Work item:
Where a line in the listing below contains the word "robot", copy that line.

Dataset records:
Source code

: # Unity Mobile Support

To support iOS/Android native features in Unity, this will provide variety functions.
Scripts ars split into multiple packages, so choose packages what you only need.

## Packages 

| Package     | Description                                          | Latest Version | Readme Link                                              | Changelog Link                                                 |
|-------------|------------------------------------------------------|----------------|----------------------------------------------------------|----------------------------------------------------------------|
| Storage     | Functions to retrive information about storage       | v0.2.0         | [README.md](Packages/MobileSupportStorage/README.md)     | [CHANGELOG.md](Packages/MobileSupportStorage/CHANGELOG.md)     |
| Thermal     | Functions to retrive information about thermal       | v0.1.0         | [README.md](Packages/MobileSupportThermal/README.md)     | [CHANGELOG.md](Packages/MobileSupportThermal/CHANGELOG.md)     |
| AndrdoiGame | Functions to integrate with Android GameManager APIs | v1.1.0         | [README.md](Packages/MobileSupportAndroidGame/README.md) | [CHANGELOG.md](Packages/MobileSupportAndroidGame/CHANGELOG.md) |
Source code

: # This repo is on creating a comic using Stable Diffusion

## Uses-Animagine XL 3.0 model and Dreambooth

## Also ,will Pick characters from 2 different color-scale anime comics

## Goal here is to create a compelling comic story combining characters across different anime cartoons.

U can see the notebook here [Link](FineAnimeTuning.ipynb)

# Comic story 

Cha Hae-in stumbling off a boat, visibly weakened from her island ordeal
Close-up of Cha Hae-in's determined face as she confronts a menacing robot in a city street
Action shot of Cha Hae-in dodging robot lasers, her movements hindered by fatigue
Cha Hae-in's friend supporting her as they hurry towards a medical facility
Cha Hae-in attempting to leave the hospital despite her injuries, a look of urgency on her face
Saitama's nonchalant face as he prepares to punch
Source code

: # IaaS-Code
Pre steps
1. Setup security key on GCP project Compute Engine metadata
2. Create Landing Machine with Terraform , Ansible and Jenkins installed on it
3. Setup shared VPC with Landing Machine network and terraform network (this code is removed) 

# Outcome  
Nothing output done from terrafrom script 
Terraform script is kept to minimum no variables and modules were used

Completed exercise:
Close-up of Cha Hae-in's determined face as she confronts a menacing robot in a city street
Action shot of Cha Hae-in dodging robot lasers, her movements hindered by fatigue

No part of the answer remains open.